Action item: Search the entries for the word "images". Copy each line in which it is found.

(Saved data entries)
=== Begin Enclosure ===

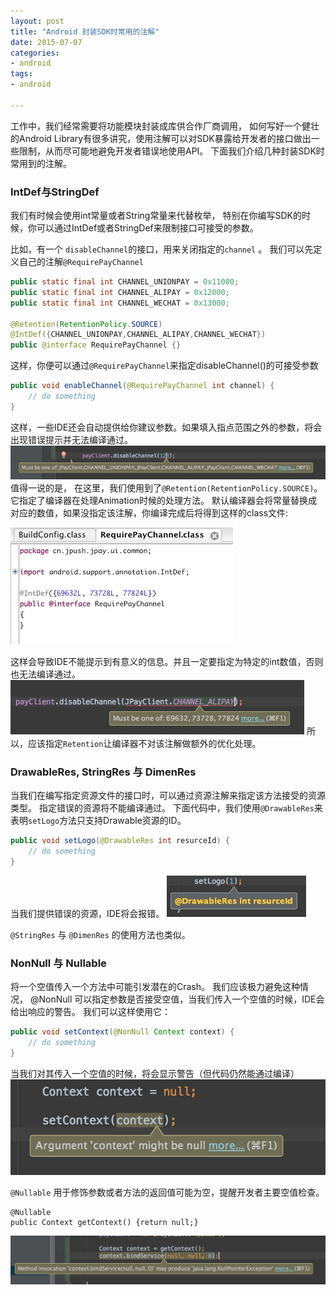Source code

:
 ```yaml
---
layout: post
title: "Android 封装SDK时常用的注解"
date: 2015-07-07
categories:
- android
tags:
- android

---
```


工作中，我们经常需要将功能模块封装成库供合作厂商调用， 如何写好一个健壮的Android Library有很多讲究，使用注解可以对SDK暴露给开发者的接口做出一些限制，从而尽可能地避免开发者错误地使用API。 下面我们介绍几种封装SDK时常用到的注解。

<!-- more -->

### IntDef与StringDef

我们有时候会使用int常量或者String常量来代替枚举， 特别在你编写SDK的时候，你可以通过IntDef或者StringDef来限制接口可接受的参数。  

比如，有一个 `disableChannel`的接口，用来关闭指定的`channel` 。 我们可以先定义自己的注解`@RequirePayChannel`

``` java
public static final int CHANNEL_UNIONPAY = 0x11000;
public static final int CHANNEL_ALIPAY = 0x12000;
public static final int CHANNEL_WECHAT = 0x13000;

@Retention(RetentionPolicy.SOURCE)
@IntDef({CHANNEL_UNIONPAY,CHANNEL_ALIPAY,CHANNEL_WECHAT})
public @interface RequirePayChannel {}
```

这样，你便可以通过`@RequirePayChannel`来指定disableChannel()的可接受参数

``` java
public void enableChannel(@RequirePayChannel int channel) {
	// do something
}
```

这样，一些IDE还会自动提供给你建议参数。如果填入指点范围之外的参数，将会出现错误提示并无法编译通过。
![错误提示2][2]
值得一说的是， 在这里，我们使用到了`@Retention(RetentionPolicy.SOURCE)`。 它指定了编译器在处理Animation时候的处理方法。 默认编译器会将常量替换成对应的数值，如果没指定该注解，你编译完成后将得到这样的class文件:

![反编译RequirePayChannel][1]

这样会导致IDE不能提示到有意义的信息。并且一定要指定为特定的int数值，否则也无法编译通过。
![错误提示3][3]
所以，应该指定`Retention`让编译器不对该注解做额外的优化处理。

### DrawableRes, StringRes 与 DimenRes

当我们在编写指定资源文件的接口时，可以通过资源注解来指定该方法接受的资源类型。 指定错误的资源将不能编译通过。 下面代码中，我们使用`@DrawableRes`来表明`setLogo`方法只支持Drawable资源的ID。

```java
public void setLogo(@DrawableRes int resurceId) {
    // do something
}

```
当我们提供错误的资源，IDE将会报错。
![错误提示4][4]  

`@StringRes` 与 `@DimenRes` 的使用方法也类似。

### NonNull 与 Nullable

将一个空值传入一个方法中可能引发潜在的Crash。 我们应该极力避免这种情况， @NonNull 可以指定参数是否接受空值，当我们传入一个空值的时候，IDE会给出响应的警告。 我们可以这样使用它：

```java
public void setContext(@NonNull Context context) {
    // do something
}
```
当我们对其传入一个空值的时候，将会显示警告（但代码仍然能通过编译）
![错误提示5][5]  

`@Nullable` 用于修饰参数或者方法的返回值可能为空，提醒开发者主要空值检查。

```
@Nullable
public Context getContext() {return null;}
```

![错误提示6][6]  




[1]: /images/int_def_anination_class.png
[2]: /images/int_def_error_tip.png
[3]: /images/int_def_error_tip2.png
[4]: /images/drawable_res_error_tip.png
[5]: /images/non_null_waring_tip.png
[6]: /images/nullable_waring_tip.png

=== End Enclosure ===
=== Begin Enclosure ===

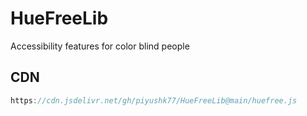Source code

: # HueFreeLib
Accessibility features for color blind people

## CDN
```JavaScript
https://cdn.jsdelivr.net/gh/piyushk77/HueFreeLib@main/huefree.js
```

=== End Enclosure ===

Answer box:
[1]: /images/int_def_anination_class.png
[2]: /images/int_def_error_tip.png
[3]: /images/int_def_error_tip2.png
[4]: /images/drawable_res_error_tip.png
[5]: /images/non_null_waring_tip.png
[6]: /images/nullable_waring_tip.png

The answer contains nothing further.